# Need phone with TELUGU interface



## Arun the Gr8 (Feb 9, 2011)

Guys,

I need to buy a phone with *TELUGU* interface for my grandmother. So it'll be better if it's *not* a touch based phone and is compatible with a bluetooth handsfree. My range is upto a max of Rs. 5000.

Thanks!


----------



## desiibond (Feb 9, 2011)

Arun the Gr8 said:


> Guys,
> 
> I need to buy a phone with *TELUGU* interface for my grandmother. So it'll be better if it's *not* a touch based phone and is compatible with a bluetooth handsfree. My range is upto a max of Rs. 5000.
> 
> Thanks!



best thing is shop ki veli font etc check chesi teesukovatam. Nokia and samsung models konni unnai telugu font and keypad tho.


----------



## vulpine (Feb 9, 2011)

nokia 5130 supports telugu interface.

maa frnd okadu vundevadu(picha telugu fan aadu). telugu interface vaade vadu variety ga....
konni mari comedy ga vundevi.... "venakki vellu" for back "inka" for more....
i dont remember.... some wer more hilarious.... 

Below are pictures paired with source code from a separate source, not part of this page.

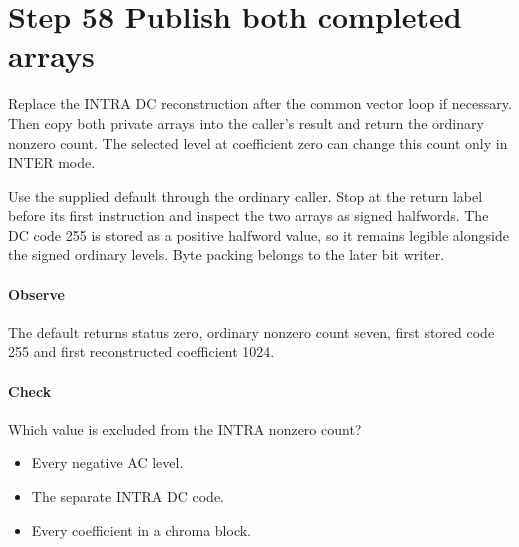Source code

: \section{Step 58 Publish both completed arrays}\label{h263-quant-s08}
Replace the INTRA DC reconstruction after the common vector loop if necessary.
Then copy both private arrays into the caller's result and return the ordinary
nonzero count. The selected level at coefficient zero can change this count only
in INTER mode.

Use the supplied default through the ordinary caller. Stop at the return label
before its first instruction and inspect the two arrays as signed halfwords.
The DC code 255 is stored as a positive halfword value, so it remains legible
alongside the signed ordinary levels. Byte packing belongs to the later bit writer.

\paragraph{Observe} The default returns status zero, ordinary nonzero count
seven, first stored code 255 and first reconstructed coefficient 1024.
\paragraph{Check} Which value is excluded from the INTRA nonzero count?
\begin{itemize}
  \item[A.] Every negative AC level.
  \item[B.] The separate INTRA DC code.
  \item[C.] Every coefficient in a chroma block.
\end{itemize}
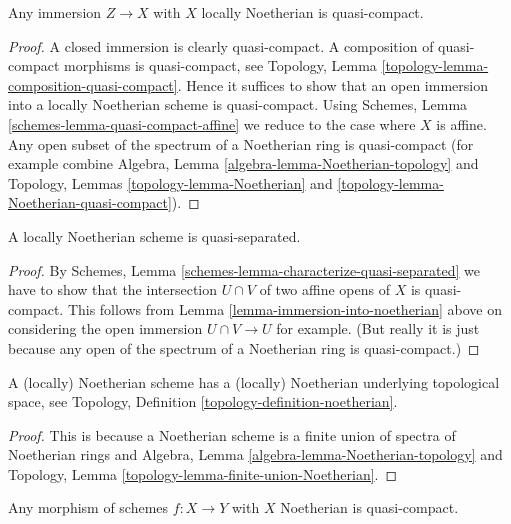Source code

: \begin{lemma}
\label{lemma-immersion-into-noetherian}
Any immersion $Z \to X$ with $X$ locally Noetherian is quasi-compact.
\end{lemma}

\begin{proof}
A closed immersion is clearly quasi-compact.
A composition of quasi-compact morphisms is quasi-compact,
see Topology, Lemma \ref{topology-lemma-composition-quasi-compact}.
Hence it suffices to show that an open immersion into
a locally Noetherian scheme is quasi-compact.
Using Schemes, Lemma \ref{schemes-lemma-quasi-compact-affine}
we reduce to the case where $X$ is affine.
Any open subset of the spectrum of a Noetherian ring
is quasi-compact (for example
combine Algebra, Lemma \ref{algebra-lemma-Noetherian-topology} and
Topology, Lemmas \ref{topology-lemma-Noetherian} and
\ref{topology-lemma-Noetherian-quasi-compact}).
\end{proof}

\begin{lemma}
\label{lemma-locally-Noetherian-quasi-separated}
A locally Noetherian scheme is quasi-separated.
\end{lemma}

\begin{proof}
By Schemes, Lemma \ref{schemes-lemma-characterize-quasi-separated}
we have to show that the intersection $U \cap V$ of two
affine opens of $X$ is quasi-compact. This follows from
Lemma \ref{lemma-immersion-into-noetherian} above on
considering the open immersion $U \cap V \to U$ for example.
(But really it is just because any open of the spectrum of a
Noetherian ring is quasi-compact.)
\end{proof}

\begin{lemma}
\label{lemma-Noetherian-topology}
A (locally) Noetherian scheme has a (locally)
Noetherian underlying topological space,
see Topology, Definition \ref{topology-definition-noetherian}.
\end{lemma}

\begin{proof}
This is because a Noetherian scheme is a finite union of spectra
of Noetherian rings and
Algebra, Lemma \ref{algebra-lemma-Noetherian-topology} and
Topology, Lemma \ref{topology-lemma-finite-union-Noetherian}.
\end{proof}

\begin{lemma}
\label{lemma-morphism-Noetherian-schemes-quasi-compact}
Any morphism of schemes $f : X \to Y$ with $X$ Noetherian
is quasi-compact.
\end{lemma}


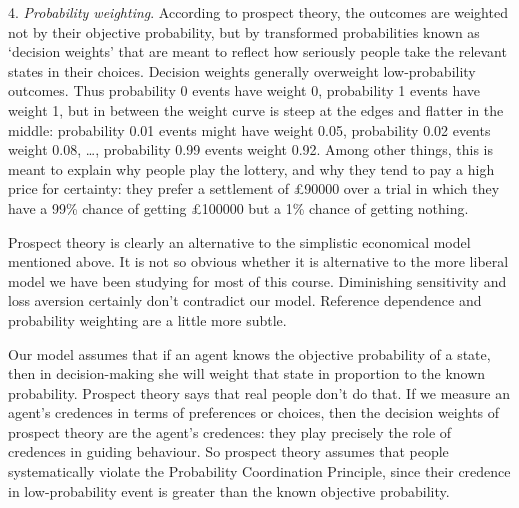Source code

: 4. \emph{Probability weighting}. According to prospect theory, the
outcomes are weighted not by their objective probability, but by
transformed probabilities known as `decision weights' that are meant
to reflect how seriously people take the relevant states in their
choices. Decision weights generally overweight low-probability
outcomes. Thus probability 0 events have weight 0, probability 1
events have weight 1, but in between the weight curve is steep at the edges
and flatter in the middle: probability 0.01 events might have weight
0.05, probability 0.02 events weight 0.08, \ldots, probability 0.99
events weight 0.92. Among other things, this is meant to explain why
people play the lottery, and why they tend to pay a high price for
certainty: they prefer a settlement of £90000 over a trial in which
they have a 99\% chance of getting £100000 but a 1\% chance of
getting nothing.%


Prospect theory is clearly an alternative to the simplistic economical
model mentioned above. It is not so obvious whether it is alternative
to the more liberal model we have been studying for most of this
course. Diminishing sensitivity and loss aversion certainly don't
contradict our model. Reference dependence and probability weighting
are a little more subtle.

Our model assumes that if an agent knows the objective probability of
a state, then in decision-making she will weight that state in
proportion to the known probability. Prospect theory says that real
people don't do that. If we measure an agent's credences in terms of
preferences or choices, then the decision weights of prospect theory
are the agent's credences: they play precisely the role of credences
in guiding behaviour. So prospect theory assumes that people
systematically violate the Probability Coordination Principle, since
their credence in low-probability event is greater than the known
objective probability.

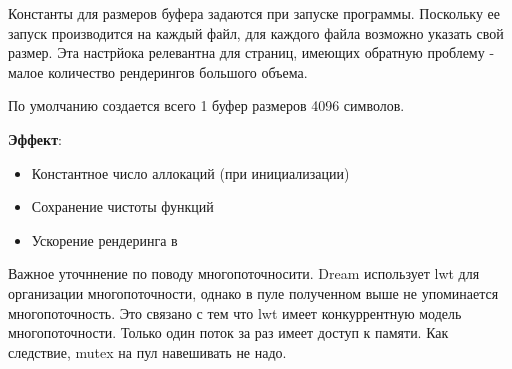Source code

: Константы для размеров буфера задаются при запуске программы. Поскольку ее запуск производится на каждый файл, для каждого файла возможно указать свой размер.
Эта настрйока релевантна для страниц, имеющих обратную проблему - малое количество рендерингов большого объема. %

По умолчанию создается всего 1 буфер размеров 4096 символов.


\textbf{Эффект}:
\begin{itemize}
    \item Константное число аллокаций (при инициализации)
    \item Сохранение чистоты функций
    \item Ускорение рендеринга в 
\end{itemize}

Важное уточннение по поводу многопоточносити. Dream использует lwt для организации многопоточности, однако в пуле полученном выше не упоминается многопоточность. Это связано с тем что lwt имеет конкуррентную модель многопоточности. Только один поток за раз имеет доступ к памяти. Как следствие, mutex на пул навешивать не надо.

you can check more s40 phones from nokia....


----------



## Arun the Gr8 (Feb 9, 2011)

Thanks guys.that's exactly what I did. And I found Nokia C1-02

Pretty Neat huh!!


----------



## sriharsha_madineni (Feb 13, 2011)

@All
Telugu phone kuda undi ani ippude telisindi  

@Arun
Thanks for the info


----------



## sriharsha_madineni (Feb 13, 2011)

vulpine said:


> nokia 5130 supports telugu interface.
> 
> maa frnd okadu vundevadu(picha telugu fan aadu). telugu interface vaade vadu variety ga....
> konni mari comedy ga vundevi.... "venakki vellu" for back "inka" for more....
> ...



haha venakki vellu, pampu, munduku pampu, nishabdam hehe lolz


----------